Original Engineering for Original Designs
KYDEX® Thermoplastic in Museum of the Moving Image, Queens, New York. Originally published by Surface&Panel Magazine Q4 2014. Excerpted and published with permission.
Moore + Friesl, a Los Angeles-based firm, specializes in Original Design Engineering where they combine craftsmanship and care with the capabilities of modern materials and technology. To see the full article visit page seven of the digital magazine.
This project presented the Moore + Friesl team with several challenges. "We had to come up with triangular panels fastened to an ever-changing curved ceiling," says Nick Friesl. "The difficulty was that it was not just a triangular panel. There was a chamfer around it, so the outside is pretty thin, then it rises up by three inches and becomes flat again. There are 1137 unique panels that have to curve exactly to hug the shape of the rounded ceiling."
The digital engineering process gave the Moore + Friesl team information that allowed them to address big issues with precise material specifications. First, the team established what to use for the basic structure. Aluminum was chosen because it is lightweight and easy to manufacture.
Next, they addressed the design directive for the surface to carry sound-absorbing felt dyed to a specific color. "Most felt is matted, which disintegrates over time," says Nick Friesl. "We found a manufacturer in Denmark that produces woven felt, which is more integral and fire retardant. Something had to give the felt shape. We also needed a fire retardant plastic material. The answer was Kydex."
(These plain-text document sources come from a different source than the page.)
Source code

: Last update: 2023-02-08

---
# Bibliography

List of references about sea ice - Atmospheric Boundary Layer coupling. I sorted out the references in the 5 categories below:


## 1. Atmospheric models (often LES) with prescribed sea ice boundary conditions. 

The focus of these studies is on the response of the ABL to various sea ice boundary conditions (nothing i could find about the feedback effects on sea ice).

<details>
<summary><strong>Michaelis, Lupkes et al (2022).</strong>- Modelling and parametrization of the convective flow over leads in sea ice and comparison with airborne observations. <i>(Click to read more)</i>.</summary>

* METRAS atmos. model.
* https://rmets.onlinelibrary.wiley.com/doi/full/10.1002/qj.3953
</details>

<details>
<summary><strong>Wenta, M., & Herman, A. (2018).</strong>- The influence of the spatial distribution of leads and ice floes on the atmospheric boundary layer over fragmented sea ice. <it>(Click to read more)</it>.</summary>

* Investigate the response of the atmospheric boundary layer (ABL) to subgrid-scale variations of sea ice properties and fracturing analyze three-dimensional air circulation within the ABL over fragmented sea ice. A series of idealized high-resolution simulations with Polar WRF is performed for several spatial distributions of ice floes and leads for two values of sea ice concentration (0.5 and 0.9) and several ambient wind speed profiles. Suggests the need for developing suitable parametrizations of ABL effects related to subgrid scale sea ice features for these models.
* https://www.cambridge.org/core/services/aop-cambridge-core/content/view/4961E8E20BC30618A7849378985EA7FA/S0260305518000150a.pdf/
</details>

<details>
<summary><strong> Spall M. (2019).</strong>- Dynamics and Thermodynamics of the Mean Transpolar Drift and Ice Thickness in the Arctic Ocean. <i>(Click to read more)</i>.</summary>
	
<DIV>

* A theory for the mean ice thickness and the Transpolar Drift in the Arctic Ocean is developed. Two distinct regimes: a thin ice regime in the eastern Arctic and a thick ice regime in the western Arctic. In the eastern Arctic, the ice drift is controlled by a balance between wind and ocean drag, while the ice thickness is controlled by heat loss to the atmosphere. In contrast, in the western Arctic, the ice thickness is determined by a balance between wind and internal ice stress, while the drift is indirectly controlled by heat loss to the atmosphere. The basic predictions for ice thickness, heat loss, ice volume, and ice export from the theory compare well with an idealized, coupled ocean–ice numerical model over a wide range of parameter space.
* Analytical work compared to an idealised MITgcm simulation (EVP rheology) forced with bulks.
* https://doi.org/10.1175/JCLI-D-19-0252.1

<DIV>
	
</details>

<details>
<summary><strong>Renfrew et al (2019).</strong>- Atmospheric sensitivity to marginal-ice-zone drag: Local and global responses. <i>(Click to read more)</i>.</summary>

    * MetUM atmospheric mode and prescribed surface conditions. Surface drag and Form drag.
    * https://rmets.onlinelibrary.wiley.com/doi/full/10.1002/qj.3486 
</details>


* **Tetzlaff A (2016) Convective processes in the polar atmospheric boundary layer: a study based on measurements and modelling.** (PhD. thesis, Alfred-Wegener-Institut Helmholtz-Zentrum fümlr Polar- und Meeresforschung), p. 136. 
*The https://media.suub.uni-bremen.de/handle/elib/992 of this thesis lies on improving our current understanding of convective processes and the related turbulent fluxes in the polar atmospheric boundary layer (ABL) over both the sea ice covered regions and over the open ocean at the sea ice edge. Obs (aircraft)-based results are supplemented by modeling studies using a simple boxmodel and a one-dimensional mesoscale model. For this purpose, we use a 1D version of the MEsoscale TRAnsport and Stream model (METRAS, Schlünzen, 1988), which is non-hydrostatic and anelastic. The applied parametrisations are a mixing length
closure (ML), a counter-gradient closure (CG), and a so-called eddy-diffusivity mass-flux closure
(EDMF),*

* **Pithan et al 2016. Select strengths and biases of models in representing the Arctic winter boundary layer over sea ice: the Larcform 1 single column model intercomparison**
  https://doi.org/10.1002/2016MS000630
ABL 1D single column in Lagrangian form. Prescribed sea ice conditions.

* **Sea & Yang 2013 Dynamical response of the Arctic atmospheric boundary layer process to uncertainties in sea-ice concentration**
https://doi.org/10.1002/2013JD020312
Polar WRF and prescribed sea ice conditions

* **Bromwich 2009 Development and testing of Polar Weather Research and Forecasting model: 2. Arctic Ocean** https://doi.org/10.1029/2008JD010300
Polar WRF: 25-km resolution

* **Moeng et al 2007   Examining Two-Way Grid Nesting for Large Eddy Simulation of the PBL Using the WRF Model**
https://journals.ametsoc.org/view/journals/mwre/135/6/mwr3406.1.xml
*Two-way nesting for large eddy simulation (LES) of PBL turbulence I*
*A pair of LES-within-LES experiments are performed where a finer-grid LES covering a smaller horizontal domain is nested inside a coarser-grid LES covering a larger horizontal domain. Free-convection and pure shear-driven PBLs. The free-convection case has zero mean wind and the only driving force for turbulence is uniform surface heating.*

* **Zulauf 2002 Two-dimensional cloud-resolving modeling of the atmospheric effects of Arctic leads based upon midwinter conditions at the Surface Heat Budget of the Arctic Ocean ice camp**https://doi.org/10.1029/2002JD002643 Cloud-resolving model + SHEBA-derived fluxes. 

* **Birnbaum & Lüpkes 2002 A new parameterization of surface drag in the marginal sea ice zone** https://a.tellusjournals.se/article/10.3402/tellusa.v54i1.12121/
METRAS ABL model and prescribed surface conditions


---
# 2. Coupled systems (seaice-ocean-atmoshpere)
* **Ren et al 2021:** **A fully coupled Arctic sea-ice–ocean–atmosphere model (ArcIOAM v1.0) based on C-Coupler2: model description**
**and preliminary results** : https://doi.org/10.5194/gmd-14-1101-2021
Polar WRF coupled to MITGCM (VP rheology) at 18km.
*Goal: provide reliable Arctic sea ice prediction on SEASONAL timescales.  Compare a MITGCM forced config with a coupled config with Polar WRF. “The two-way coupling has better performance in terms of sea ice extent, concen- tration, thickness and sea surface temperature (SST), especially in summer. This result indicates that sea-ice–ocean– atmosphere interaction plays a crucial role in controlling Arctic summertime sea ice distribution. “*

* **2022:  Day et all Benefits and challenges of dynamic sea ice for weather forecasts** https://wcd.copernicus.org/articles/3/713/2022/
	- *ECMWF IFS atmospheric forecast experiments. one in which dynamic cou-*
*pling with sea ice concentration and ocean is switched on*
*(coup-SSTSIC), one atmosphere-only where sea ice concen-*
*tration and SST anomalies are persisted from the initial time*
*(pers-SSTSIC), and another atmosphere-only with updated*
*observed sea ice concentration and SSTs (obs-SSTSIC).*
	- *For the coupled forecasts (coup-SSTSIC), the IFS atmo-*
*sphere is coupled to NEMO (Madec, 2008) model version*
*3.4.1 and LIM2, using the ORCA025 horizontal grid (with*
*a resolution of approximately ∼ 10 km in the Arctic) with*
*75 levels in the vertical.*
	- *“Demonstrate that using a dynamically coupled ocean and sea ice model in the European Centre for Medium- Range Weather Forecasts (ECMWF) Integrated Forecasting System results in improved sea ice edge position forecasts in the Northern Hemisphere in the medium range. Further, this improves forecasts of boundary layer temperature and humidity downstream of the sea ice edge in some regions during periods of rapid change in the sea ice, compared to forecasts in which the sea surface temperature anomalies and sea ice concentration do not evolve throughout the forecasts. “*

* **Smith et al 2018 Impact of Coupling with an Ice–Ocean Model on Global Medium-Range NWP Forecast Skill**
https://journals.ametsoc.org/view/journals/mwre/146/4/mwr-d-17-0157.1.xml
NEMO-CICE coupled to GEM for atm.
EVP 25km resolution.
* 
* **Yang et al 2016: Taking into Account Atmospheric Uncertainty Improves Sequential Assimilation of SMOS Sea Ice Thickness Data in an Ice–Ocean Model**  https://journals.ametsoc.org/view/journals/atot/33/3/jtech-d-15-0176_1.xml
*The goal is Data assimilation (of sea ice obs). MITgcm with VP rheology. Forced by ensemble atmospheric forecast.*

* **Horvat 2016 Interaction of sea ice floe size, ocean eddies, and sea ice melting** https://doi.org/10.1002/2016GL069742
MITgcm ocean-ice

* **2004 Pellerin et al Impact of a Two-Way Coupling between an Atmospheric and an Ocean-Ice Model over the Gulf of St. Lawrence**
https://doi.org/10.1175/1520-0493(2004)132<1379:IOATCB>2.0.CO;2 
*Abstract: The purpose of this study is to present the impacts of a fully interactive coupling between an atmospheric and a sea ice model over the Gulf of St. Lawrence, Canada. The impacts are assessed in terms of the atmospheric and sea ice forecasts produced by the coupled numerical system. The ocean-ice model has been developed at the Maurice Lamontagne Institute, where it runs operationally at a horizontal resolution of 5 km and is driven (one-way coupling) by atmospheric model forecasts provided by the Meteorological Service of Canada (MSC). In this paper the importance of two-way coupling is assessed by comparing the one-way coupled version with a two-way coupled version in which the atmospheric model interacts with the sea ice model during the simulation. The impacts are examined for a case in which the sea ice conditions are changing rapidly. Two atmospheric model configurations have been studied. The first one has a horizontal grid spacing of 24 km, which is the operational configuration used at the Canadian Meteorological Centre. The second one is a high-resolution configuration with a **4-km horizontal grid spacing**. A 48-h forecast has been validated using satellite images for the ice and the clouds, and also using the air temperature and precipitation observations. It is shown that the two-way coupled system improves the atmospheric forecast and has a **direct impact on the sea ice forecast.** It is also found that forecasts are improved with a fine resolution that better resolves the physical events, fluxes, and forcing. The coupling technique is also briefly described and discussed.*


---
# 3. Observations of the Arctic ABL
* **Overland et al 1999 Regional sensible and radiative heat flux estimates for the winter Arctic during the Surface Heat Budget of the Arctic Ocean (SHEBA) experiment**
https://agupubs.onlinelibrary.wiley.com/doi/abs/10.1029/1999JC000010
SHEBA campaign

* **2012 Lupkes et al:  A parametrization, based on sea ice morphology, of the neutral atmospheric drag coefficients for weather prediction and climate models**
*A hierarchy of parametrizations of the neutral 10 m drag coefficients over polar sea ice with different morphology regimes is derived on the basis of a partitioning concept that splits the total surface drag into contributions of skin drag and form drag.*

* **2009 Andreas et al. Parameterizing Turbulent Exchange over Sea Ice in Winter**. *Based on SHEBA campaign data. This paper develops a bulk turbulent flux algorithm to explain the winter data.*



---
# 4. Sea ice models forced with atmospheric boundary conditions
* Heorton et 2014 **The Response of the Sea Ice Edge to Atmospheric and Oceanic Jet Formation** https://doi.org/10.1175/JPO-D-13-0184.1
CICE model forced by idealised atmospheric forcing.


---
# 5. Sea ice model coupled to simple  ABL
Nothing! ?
Based on the digital model, the team created MDF molds and vacuum formed the Kydex into the proper shape. The pieces were hand trimmed, assembled and riveted to the aluminum structure. "Most of the triangles had to be curved one way or another. With the exception of the straight panels, they all had different curves," says Nick Friesl. "Every one had a different address in the application. Every one had its own program. We worked day and night. But in the end, the project was a complete success, and we have forgotten all the hardship."